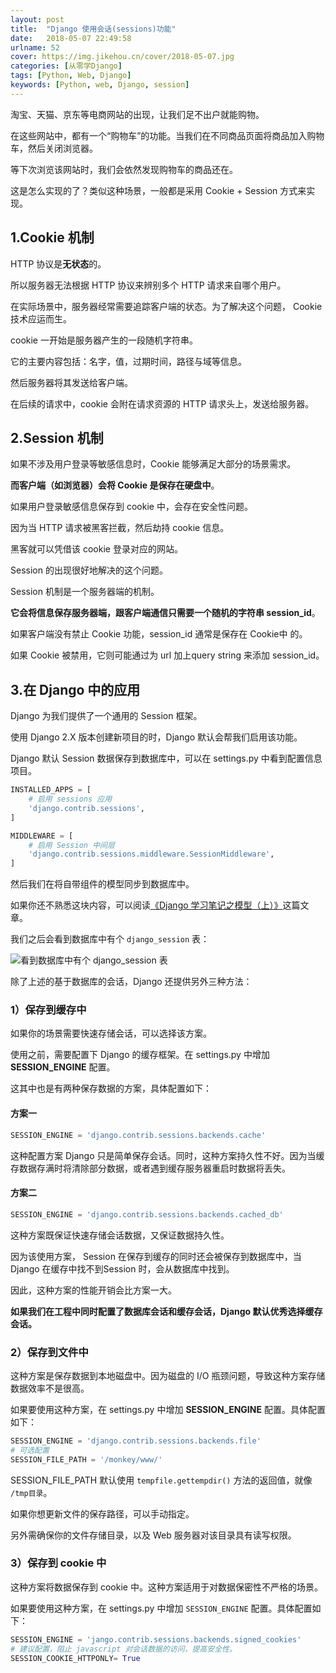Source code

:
 ```yaml
---
layout: post
title:  "Django 使用会话(sessions)功能"
date:   2018-05-07 22:49:58
urlname: 52
cover: https://img.jikehou.cn/cover/2018-05-07.jpg
categories: [从零学Django]
tags: [Python, Web, Django]
keywords: [Python, web, Django, session]
---
```

淘宝、天猫、京东等电商网站的出现，让我们足不出户就能购物。

在这些网站中，都有一个“购物车”的功能。当我们在不同商品页面将商品加入购物车，然后关闭浏览器。

等下次浏览该网站时，我们会依然发现购物车的商品还在。

这是怎么实现的了？类似这种场景，一般都是采用 Cookie + Session 方式来实现。
<!-- more -->
## 1.Cookie 机制
HTTP 协议是**无状态**的。

所以服务器无法根据 HTTP 协议来辨别多个 HTTP 请求来自哪个用户。

在实际场景中，服务器经常需要追踪客户端的状态。为了解决这个问题， Cookie 技术应运而生。

cookie 一开始是服务器产生的一段随机字符串。

它的主要内容包括：名字，值，过期时间，路径与域等信息。

然后服务器将其发送给客户端。

在后续的请求中，cookie 会附在请求资源的 HTTP 请求头上，发送给服务器。

## 2.Session 机制
如果不涉及用户登录等敏感信息时，Cookie 能够满足大部分的场景需求。

**而客户端（如浏览器）会将 Cookie 是保存在硬盘中**。

如果用户登录敏感信息保存到 cookie 中，会存在安全性问题。

因为当 HTTP 请求被黑客拦截，然后劫持 cookie 信息。

黑客就可以凭借该 cookie 登录对应的网站。

Session 的出现很好地解决的这个问题。

Session 机制是一个服务器端的机制。

**它会将信息保存服务器端，跟客户端通信只需要一个随机的字符串 session_id**。

如果客户端没有禁止 Cookie 功能，session_id 通常是保存在 Cookie中 的。

如果 Cookie 被禁用，它则可能通过为 url 加上query string 来添加 session_id。

## 3.在 Django 中的应用
Django 为我们提供了一个通用的 Session 框架。

使用 Django 2.X 版本创建新项目的时，Django 默认会帮我们启用该功能。

Django 默认 Session 数据保存到数据库中，可以在 settings.py 中看到配置信息项目。
```python
INSTALLED_APPS = [
    # 启用 sessions 应用
    'django.contrib.sessions',
]

MIDDLEWARE = [
    # 启用 Session 中间层
    'django.contrib.sessions.middleware.SessionMiddleware',
]
```
然后我们在将自带组件的模型同步到数据库中。

如果你还不熟悉这块内容，可以阅读[《Django 学习笔记之模型（上）》](https://jikehou.cn/posts/django-learning-notes-models-above.html)这篇文章。

我们之后会看到数据库中有个 `django_session` 表：

![看到数据库中有个 django_session 表](https://img.jikehou.cn/img/82_1.png)

除了上述的基于数据库的会话，Django 还提供另外三种方法：

### 1）保存到缓存中
如果你的场景需要快速存储会话，可以选择该方案。

使用之前，需要配置下 Django 的缓存框架。在 settings.py 中增加 **SESSION_ENGINE** 配置。

这其中也是有两种保存数据的方案，具体配置如下：

#### 方案一

```python
SESSION_ENGINE = 'django.contrib.sessions.backends.cache'
```

这种配置方案 Django 只是简单保存会话。同时，这种方案持久性不好。因为当缓存数据存满时将清除部分数据，或者遇到缓存服务器重启时数据将丢失。

#### 方案二

```python
SESSION_ENGINE = 'django.contrib.sessions.backends.cached_db'
```

这种方案既保证快速存储会话数据，又保证数据持久性。

因为该使用方案， Session 在保存到缓存的同时还会被保存到数据库中，当 Django 在缓存中找不到Session 时，会从数据库中找到。

因此，这种方案的性能开销会比方案一大。

**如果我们在工程中同时配置了数据库会话和缓存会话，Django 默认优秀选择缓存会话。**

### 2）保存到文件中

这种方案是保存数据到本地磁盘中。因为磁盘的 I/O 瓶颈问题，导致这种方案存储数据效率不是很高。

如果要使用这种方案，在 settings.py 中增加 **SESSION_ENGINE** 配置。具体配置如下：

```python
SESSION_ENGINE = 'django.contrib.sessions.backends.file'
# 可选配置
SESSION_FILE_PATH = '/monkey/www/'
```

SESSION_FILE_PATH 默认使用 `tempfile.gettempdir()` 方法的返回值，就像 `/tmp目录`。

如果你想更新文件的保存路径，可以手动指定。

另外需确保你的文件存储目录，以及 Web 服务器对该目录具有读写权限。

### 3）保存到 cookie 中

这种方案将数据保存到 cookie 中。这种方案适用于对数据保密性不严格的场景。

如果要使用这种方案，在 settings.py 中增加 `SESSION_ENGINE` 配置。具体配置如下：

```python
SESSION_ENGINE = 'jango.contrib.sessions.backends.signed_cookies'
# 建议配置，阻止 javascript 对会话数据的访问，提高安全性。
SESSION_COOKIE_HTTPONLY= True
```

-=-=-=-=-

YOUR TASK -
Figure out how many lines of the listing above include "https"; the answer is that number alone.

YOUR RESPONSE -
3